December 7, 2023
Stocks recorded a highly bullish November as the S&P 500 advanced 9.1%, the Dow Jones Industrial Average charged 9.2% higher, and the NASDAQ surged 10.8%. The Russell 1000 finished November up 9.3%, and the small-cap Russell 2000 added 9.1%. Global indices joined the party as well–Emerging Markets posted an 8.0% gain in November and EAFE jumped 9.3%.
Energy was the month’s sole negative sector, declining 0.7%. The Technology, Real Estate, Consumer Discretionary, and Financial sectors all posted double-digit gains in November.
Existing home sales declined for the fifth straight month while the median price of an existing home fell for the fourth month in a row. However, the 15-year Mortgage Rate backed off of 7%, a level it hadn’t reached since 2000. Both inflation and core inflation decelerated, and CPI was nearly unchanged MoM. The per-ounce price of Gold breached the key $2,000 level in November and is 1.5% off from its all-time high of $2,067.20.
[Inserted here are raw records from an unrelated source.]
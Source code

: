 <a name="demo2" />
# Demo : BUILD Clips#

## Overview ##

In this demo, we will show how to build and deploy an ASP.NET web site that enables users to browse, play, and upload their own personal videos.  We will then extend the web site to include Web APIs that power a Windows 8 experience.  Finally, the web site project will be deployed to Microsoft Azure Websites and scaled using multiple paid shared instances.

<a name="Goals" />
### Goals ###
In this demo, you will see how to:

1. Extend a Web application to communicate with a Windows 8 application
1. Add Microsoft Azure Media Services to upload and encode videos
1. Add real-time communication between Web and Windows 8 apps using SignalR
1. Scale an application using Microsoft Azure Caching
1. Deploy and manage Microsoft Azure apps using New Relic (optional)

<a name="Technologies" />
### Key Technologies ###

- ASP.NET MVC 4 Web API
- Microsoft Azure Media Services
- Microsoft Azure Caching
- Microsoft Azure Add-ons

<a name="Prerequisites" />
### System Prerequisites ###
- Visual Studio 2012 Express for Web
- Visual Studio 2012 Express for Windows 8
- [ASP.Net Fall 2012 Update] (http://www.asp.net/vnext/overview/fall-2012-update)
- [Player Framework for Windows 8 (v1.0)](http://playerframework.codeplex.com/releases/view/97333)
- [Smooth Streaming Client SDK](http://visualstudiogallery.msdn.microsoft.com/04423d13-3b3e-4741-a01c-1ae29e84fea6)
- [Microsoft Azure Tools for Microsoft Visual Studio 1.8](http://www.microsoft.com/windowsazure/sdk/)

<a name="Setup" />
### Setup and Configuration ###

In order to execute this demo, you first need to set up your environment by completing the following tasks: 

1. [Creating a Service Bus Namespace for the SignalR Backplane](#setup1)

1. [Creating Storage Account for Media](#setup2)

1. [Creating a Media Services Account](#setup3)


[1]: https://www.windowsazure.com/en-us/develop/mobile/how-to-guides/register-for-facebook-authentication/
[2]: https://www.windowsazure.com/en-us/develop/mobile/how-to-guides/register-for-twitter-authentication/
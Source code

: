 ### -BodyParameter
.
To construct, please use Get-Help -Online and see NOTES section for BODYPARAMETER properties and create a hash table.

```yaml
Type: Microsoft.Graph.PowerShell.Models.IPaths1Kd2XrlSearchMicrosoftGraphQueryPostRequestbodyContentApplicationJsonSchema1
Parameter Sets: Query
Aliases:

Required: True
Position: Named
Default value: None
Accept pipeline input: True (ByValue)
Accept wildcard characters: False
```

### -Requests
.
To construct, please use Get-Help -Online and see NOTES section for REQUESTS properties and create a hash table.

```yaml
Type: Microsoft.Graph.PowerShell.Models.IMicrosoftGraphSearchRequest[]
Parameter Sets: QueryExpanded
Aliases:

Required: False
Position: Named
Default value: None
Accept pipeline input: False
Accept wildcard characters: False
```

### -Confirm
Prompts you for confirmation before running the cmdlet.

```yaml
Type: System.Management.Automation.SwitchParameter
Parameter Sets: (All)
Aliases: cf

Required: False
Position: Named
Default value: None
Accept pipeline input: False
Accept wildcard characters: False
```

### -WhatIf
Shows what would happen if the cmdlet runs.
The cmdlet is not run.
Treasury yields tumbled in November as investors piled back into equities. Yields on the 5-year and 10-year treasuries fell by 51 basis points, the most out of any duration on the curve. The 1-month T-Bill ended November unchanged at 5.56%. Yields on certain global fixed-income instruments also dove lower in November.
Out of the 503 S&P 500 constituents, 441 of them posted positive returns in November. In other words, 87.7% of the S&P 500 had a positive month.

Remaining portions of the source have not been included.